Once you reach the line containing "1. Land shared" in the entries below, write out that line and each one after it down to the line containing "- Should collaborators", exactly and with nothing added.

Saved entries
========
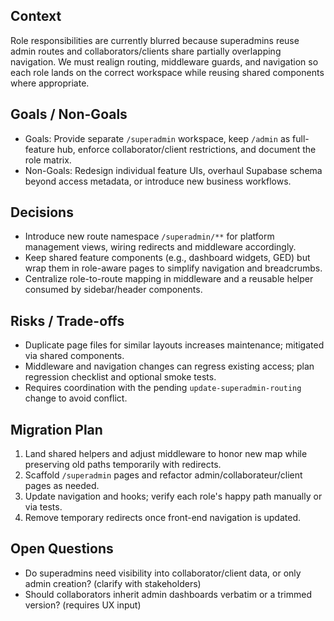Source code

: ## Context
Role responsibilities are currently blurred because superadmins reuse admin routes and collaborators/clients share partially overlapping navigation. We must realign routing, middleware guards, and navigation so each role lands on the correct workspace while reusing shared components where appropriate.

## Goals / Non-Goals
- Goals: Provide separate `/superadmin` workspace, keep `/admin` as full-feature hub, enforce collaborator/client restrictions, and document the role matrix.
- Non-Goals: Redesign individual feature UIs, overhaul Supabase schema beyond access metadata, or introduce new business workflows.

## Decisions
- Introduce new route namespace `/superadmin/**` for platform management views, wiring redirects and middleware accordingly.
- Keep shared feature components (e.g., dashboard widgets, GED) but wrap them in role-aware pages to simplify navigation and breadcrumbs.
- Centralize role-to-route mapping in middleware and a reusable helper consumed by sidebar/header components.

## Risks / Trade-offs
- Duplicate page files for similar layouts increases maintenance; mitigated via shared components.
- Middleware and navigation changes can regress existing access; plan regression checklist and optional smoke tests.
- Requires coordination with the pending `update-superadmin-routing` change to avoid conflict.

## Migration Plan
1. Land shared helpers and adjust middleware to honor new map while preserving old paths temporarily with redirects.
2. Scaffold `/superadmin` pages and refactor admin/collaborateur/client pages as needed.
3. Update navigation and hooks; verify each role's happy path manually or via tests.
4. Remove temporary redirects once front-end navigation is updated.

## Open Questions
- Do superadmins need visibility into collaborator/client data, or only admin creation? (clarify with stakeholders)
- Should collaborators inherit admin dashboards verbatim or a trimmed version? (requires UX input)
========
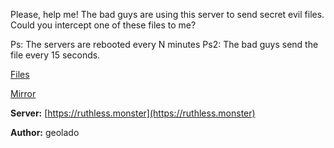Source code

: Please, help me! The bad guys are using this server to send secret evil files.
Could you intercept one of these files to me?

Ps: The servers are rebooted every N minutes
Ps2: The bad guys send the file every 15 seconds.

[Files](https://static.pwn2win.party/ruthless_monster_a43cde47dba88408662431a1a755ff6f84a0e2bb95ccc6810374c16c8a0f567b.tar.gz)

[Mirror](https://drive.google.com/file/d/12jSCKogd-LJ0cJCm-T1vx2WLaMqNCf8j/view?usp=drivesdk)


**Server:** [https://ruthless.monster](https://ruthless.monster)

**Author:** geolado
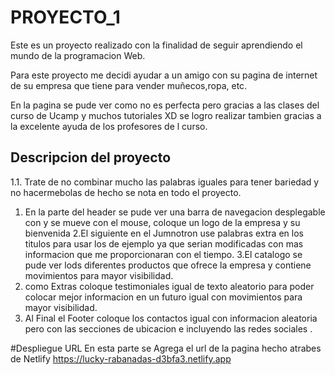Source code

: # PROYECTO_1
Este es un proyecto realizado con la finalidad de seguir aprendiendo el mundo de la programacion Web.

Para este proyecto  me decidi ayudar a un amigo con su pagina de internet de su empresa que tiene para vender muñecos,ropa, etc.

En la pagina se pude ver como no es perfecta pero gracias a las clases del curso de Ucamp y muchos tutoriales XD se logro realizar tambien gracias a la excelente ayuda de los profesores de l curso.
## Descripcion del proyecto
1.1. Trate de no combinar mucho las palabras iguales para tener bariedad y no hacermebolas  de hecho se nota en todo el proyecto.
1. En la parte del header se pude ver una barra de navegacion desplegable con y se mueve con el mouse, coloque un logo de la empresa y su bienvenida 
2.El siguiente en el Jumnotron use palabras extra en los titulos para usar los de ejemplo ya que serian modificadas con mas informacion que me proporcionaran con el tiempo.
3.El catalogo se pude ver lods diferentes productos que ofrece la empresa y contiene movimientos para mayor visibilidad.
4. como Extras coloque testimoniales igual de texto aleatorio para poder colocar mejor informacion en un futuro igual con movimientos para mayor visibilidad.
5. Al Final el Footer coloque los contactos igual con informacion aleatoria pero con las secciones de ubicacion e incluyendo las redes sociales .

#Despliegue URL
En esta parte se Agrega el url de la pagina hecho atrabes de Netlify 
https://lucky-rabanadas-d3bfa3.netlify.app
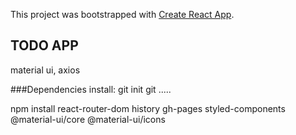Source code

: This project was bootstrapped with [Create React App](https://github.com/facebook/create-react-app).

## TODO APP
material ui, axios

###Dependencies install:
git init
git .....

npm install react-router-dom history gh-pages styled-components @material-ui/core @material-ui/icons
========
ANSWER TO THE PROBLEM.
1. Land shared helpers and adjust middleware to honor new map while preserving old paths temporarily with redirects.
2. Scaffold `/superadmin` pages and refactor admin/collaborateur/client pages as needed.
3. Update navigation and hooks; verify each role's happy path manually or via tests.
4. Remove temporary redirects once front-end navigation is updated.

## Open Questions
- Do superadmins need visibility into collaborator/client data, or only admin creation? (clarify with stakeholders)
- Should collaborators inherit admin dashboards verbatim or a trimmed version? (requires UX input)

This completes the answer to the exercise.